Using the data below, copy each line that includes the word "dynamics".

+++

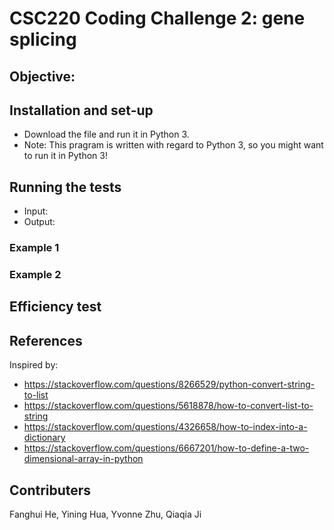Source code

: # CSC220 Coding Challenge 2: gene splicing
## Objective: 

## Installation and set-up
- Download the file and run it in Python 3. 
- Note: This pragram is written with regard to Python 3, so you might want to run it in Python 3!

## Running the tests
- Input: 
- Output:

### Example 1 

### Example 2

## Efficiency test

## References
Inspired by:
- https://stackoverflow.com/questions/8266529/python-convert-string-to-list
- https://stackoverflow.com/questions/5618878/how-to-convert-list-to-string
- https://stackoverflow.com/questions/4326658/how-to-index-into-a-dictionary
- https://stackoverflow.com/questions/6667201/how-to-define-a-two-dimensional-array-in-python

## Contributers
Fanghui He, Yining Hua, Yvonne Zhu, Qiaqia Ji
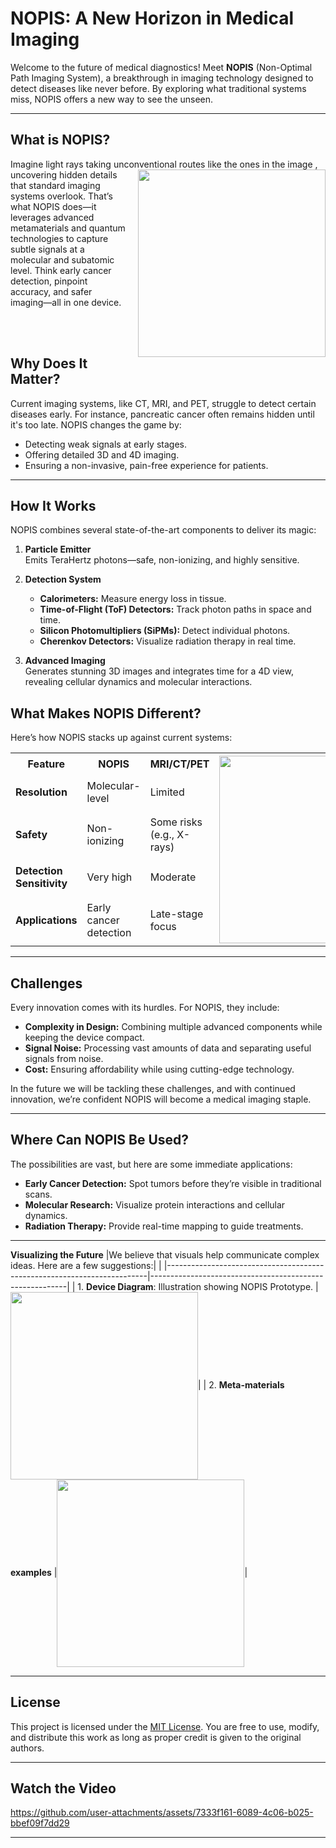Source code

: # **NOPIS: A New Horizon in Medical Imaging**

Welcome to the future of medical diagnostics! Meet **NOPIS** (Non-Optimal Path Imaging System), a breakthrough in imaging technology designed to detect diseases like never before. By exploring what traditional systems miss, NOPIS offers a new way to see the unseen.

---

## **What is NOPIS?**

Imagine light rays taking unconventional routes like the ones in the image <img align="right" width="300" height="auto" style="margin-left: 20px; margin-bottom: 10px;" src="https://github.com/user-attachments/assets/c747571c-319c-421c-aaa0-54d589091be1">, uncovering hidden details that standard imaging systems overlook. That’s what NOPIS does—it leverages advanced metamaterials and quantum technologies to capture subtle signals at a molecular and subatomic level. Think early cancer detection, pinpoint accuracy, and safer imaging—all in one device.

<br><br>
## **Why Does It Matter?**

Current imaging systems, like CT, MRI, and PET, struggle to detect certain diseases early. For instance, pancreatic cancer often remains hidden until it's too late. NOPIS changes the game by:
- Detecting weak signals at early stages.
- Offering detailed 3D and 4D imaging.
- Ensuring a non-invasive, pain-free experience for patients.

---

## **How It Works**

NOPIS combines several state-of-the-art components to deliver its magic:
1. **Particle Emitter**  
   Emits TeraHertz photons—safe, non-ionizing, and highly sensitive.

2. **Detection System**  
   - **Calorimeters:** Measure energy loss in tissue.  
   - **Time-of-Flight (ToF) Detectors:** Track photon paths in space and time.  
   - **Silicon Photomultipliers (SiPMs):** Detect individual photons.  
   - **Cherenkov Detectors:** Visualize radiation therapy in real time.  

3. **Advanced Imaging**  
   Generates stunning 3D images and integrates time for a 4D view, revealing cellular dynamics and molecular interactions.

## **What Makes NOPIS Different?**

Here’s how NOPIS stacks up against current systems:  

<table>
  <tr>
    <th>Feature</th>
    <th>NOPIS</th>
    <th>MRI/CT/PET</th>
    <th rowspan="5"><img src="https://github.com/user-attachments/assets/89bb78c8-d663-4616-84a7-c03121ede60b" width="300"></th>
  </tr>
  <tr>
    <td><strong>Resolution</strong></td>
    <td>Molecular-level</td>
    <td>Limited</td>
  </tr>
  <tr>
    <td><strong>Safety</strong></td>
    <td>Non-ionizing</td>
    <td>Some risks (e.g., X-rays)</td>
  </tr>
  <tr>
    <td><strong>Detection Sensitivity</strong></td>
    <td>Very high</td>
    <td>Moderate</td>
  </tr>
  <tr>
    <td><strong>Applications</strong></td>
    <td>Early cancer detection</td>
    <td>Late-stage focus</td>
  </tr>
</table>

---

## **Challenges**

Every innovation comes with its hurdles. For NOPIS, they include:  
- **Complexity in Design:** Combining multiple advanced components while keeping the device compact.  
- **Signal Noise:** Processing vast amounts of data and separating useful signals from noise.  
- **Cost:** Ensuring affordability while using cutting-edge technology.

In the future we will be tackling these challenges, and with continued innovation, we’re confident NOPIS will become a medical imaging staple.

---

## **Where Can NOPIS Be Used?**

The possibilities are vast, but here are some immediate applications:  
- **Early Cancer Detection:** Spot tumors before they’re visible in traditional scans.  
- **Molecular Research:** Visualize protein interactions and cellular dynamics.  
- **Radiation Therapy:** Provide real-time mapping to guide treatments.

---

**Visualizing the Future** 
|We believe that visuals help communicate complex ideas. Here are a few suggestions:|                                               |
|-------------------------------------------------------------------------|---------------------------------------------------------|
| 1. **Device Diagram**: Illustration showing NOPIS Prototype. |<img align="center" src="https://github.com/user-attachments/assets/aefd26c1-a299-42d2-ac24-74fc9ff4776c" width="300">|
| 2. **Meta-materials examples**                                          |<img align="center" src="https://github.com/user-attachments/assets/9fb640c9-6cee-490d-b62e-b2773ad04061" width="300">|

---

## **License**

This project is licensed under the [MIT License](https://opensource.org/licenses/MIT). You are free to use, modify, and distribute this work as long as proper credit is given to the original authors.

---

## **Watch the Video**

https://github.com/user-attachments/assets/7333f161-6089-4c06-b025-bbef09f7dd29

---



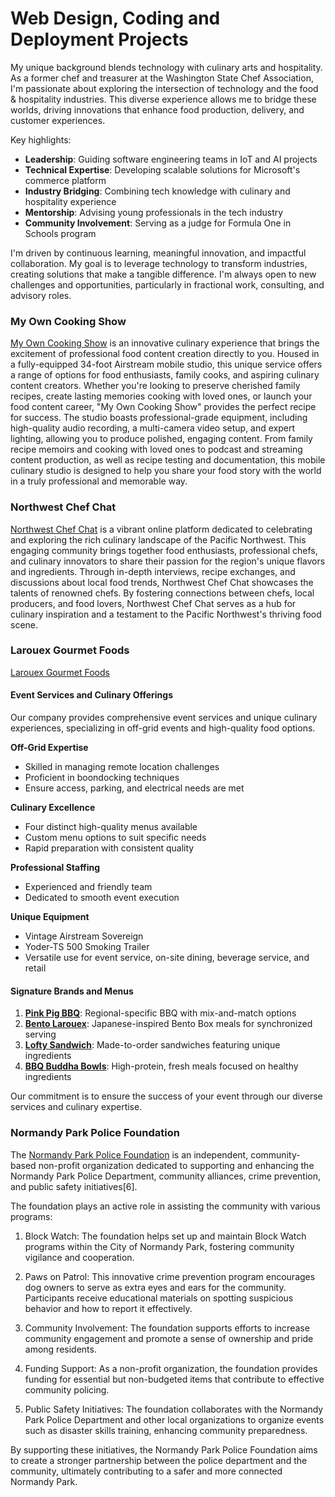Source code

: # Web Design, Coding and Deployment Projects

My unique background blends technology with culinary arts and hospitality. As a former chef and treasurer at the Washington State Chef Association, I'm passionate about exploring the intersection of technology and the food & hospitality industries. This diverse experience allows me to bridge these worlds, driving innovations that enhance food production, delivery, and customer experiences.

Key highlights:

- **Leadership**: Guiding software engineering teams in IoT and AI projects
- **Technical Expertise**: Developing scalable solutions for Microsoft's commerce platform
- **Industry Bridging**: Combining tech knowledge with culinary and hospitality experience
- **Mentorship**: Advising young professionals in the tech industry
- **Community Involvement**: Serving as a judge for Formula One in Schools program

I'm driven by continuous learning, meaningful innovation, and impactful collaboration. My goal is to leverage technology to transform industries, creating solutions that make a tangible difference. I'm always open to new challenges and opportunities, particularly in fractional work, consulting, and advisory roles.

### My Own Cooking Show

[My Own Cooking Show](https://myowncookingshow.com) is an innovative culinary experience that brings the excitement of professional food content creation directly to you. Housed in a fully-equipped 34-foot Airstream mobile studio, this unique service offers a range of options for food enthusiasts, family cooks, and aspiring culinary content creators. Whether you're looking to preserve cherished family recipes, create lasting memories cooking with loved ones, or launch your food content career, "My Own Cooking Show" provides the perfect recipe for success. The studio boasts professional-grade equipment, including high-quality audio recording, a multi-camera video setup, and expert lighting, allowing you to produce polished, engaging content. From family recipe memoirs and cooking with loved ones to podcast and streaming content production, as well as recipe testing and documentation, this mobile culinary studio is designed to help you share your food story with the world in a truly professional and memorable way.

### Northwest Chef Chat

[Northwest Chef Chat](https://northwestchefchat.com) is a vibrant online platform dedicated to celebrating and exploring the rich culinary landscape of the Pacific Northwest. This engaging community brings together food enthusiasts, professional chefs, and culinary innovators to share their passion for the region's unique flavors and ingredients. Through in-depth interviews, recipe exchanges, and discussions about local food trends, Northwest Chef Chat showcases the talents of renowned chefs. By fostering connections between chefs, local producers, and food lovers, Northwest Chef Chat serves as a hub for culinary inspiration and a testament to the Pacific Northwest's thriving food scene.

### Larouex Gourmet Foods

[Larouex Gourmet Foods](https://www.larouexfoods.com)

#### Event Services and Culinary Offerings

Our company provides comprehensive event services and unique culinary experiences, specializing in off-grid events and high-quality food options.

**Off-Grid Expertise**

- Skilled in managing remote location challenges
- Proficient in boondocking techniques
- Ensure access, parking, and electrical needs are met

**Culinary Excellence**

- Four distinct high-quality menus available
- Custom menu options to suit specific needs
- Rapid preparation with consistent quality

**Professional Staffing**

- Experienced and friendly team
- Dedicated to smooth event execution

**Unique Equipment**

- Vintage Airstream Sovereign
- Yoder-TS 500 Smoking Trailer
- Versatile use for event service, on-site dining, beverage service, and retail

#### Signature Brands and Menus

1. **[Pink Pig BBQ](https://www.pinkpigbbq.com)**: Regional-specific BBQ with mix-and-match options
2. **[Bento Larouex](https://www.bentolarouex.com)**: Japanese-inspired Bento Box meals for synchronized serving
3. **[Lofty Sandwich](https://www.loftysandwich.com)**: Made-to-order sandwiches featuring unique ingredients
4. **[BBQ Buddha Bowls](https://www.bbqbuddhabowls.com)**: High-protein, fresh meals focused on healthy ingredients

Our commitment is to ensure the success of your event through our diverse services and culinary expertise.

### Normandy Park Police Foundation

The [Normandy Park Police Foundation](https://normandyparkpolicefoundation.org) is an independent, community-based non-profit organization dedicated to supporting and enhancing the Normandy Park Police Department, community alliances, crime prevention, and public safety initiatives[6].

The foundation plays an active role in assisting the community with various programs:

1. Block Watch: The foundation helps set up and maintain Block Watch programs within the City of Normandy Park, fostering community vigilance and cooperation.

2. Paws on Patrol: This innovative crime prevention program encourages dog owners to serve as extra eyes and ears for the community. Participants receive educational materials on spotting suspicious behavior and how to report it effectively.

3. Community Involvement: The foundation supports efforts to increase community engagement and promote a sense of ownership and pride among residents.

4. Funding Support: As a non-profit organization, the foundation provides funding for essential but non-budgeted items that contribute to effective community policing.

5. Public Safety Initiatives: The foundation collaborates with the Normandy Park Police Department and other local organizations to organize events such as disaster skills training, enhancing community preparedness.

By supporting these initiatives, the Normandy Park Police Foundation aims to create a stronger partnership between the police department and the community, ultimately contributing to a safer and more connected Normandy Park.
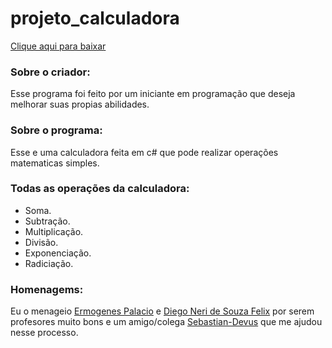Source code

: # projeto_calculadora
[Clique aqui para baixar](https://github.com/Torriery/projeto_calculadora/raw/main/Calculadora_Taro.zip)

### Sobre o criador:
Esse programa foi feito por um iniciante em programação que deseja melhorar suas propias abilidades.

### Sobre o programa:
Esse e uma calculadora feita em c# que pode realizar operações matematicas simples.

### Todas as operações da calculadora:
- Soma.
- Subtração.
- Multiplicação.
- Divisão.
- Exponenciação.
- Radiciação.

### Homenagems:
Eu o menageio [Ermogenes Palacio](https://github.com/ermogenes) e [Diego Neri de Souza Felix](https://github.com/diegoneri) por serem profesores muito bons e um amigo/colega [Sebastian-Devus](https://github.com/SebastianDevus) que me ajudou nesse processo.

+++

= Exercise answer =
   Generates stunning 3D images and integrates time for a 4D view, revealing cellular dynamics and molecular interactions.
- **Molecular Research:** Visualize protein interactions and cellular dynamics.  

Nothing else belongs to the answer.